As far as the St. Francis, well, it's changed too. The residents here are almost completely different from who were here when I first arrived, and we've even lost a staff member, but gained a bright new case manager. Even Ms. Renee has warmed up to me, which is a feat in and of itself. I am now greeted by clients sitting outside who look forward to being helped with their cases, and even though waking up at six am isn't easy, it's always worth it when I hear "Good morning Miss Amber!" as I walk up our path. And on food box days, when I load an entire building cart full of cans and bread and meats and fruit and whatever else we have, the look on my clients' faces at the amount of food they're receiving is just breathtaking. I can't imagine having to swallow the pride and accept that, for one reason or another, your children don't have enough food to eat, or that you and your wife might need to leave the house that's been in your family lineage for decades. Our clients are more brave and courageous than anyone I've ever met; could you imagine having to beg?
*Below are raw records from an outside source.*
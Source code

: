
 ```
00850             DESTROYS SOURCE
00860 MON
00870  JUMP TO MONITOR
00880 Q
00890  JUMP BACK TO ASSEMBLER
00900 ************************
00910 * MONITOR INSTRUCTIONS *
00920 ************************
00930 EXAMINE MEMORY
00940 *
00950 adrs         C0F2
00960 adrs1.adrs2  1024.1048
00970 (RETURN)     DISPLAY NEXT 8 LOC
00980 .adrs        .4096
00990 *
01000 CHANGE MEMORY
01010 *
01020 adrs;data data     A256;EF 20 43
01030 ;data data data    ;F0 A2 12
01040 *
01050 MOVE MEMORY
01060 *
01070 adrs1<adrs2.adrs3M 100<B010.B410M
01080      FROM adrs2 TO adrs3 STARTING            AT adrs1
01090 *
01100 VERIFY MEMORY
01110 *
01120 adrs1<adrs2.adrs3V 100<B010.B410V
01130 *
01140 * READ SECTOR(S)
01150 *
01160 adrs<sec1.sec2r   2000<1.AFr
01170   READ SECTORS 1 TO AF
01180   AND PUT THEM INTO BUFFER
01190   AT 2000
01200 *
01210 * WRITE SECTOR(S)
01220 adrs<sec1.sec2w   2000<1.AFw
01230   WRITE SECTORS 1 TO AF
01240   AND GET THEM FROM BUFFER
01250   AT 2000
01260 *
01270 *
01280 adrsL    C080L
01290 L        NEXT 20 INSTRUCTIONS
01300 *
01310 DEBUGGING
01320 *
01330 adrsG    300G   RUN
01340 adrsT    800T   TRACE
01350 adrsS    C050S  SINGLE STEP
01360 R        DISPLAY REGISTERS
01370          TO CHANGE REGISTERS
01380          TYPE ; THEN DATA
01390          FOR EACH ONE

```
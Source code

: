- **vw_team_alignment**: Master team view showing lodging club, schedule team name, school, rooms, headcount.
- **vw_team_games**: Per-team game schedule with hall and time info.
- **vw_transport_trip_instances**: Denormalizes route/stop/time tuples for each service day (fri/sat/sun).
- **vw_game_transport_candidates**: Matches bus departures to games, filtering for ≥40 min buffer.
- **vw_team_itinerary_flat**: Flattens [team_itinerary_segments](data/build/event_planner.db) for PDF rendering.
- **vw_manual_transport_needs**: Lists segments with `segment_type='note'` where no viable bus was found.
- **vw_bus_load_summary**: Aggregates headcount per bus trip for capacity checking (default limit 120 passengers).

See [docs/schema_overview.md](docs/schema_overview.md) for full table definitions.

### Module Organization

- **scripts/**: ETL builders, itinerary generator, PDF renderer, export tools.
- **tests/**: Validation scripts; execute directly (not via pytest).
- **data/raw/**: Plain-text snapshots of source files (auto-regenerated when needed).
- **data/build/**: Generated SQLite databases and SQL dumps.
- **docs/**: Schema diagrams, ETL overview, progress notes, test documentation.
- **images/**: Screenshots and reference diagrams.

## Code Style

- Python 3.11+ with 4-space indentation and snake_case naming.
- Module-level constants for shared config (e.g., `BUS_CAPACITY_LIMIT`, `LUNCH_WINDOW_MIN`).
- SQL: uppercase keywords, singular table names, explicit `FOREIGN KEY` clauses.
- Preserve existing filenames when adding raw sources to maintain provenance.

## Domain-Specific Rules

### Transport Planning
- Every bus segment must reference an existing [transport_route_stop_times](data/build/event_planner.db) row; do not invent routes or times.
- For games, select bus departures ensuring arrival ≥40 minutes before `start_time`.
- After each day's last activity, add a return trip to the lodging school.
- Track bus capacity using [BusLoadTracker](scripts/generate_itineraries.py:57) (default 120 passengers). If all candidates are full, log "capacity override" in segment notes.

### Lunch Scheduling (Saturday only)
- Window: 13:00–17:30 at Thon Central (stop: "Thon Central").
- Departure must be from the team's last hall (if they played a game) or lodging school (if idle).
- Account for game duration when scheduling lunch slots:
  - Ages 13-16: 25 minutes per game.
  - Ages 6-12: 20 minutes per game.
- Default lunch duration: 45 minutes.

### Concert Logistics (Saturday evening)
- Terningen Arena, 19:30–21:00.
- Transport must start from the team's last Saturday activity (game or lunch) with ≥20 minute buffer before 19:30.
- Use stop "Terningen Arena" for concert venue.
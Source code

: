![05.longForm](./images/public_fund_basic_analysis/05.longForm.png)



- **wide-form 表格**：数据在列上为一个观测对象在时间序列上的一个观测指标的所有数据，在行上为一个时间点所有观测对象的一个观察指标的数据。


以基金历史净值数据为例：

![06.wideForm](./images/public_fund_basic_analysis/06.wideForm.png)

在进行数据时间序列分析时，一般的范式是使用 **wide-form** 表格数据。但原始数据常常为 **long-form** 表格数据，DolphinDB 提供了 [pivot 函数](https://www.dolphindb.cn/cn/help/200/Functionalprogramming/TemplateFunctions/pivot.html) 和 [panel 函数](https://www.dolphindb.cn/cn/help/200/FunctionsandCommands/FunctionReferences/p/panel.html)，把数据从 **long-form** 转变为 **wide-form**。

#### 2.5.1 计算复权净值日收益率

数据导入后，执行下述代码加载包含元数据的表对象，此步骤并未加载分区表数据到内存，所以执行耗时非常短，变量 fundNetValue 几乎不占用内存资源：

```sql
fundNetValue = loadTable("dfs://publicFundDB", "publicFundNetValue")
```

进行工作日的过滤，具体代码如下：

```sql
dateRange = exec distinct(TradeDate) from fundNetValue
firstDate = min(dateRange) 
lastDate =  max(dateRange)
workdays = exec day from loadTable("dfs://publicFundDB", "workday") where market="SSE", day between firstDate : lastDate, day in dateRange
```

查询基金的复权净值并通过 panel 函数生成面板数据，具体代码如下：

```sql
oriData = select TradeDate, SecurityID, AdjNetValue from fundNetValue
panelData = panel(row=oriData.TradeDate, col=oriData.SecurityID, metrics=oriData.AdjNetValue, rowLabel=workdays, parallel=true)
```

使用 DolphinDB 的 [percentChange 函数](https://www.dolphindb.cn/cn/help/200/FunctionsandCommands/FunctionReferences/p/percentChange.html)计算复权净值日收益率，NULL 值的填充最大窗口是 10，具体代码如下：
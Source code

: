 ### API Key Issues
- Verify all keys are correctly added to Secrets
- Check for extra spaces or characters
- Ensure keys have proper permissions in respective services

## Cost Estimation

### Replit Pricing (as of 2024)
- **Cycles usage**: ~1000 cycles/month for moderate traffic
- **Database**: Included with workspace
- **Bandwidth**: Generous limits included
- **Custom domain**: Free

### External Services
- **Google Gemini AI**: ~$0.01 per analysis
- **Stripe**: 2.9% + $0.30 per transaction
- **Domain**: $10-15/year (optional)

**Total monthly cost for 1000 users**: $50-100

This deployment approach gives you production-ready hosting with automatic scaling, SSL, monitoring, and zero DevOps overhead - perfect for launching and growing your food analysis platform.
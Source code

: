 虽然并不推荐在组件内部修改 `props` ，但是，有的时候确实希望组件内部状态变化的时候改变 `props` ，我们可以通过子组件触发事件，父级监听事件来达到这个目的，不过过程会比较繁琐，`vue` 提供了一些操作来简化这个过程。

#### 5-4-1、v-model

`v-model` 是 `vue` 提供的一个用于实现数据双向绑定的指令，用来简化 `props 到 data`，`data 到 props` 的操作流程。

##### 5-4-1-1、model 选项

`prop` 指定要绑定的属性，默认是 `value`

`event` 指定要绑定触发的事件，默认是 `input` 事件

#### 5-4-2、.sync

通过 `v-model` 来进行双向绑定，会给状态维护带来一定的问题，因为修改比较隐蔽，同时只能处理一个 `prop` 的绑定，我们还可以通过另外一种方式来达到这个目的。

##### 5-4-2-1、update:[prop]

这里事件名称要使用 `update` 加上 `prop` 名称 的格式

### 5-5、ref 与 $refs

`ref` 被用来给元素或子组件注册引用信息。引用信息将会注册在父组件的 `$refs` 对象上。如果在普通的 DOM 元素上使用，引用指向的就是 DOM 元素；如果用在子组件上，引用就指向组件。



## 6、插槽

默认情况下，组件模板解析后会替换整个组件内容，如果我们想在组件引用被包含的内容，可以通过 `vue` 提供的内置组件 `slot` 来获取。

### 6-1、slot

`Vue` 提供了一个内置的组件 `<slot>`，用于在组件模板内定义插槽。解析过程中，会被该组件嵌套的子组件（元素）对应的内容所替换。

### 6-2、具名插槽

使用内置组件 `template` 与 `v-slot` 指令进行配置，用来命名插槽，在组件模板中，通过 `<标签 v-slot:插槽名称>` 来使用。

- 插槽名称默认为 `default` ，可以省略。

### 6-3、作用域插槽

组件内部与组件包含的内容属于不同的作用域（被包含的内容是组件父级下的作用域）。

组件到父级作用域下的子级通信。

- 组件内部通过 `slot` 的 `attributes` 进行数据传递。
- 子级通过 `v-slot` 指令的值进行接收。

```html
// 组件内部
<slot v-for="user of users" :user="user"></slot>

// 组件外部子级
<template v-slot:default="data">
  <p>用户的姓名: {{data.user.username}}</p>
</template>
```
So, I always seem to go off on a tangent, but essentially this project has broken barriers I had in my mind in the way I look at people, and I'm not just talking about the homeless. I'm talking about drug addicts, women who have been raped or beaten, men who leave their wives, and even people who willingly drop everything to become homeless. Not that I necessarily judged these people, but we all have a certain way we're taught to see the world, and in working at the St. Francis House my ways of looking at almost everyone have been completely shattered. In short, I feel that I have transcended the majority of our population; like I now, more than ever before, eat, sleep and breathe social service.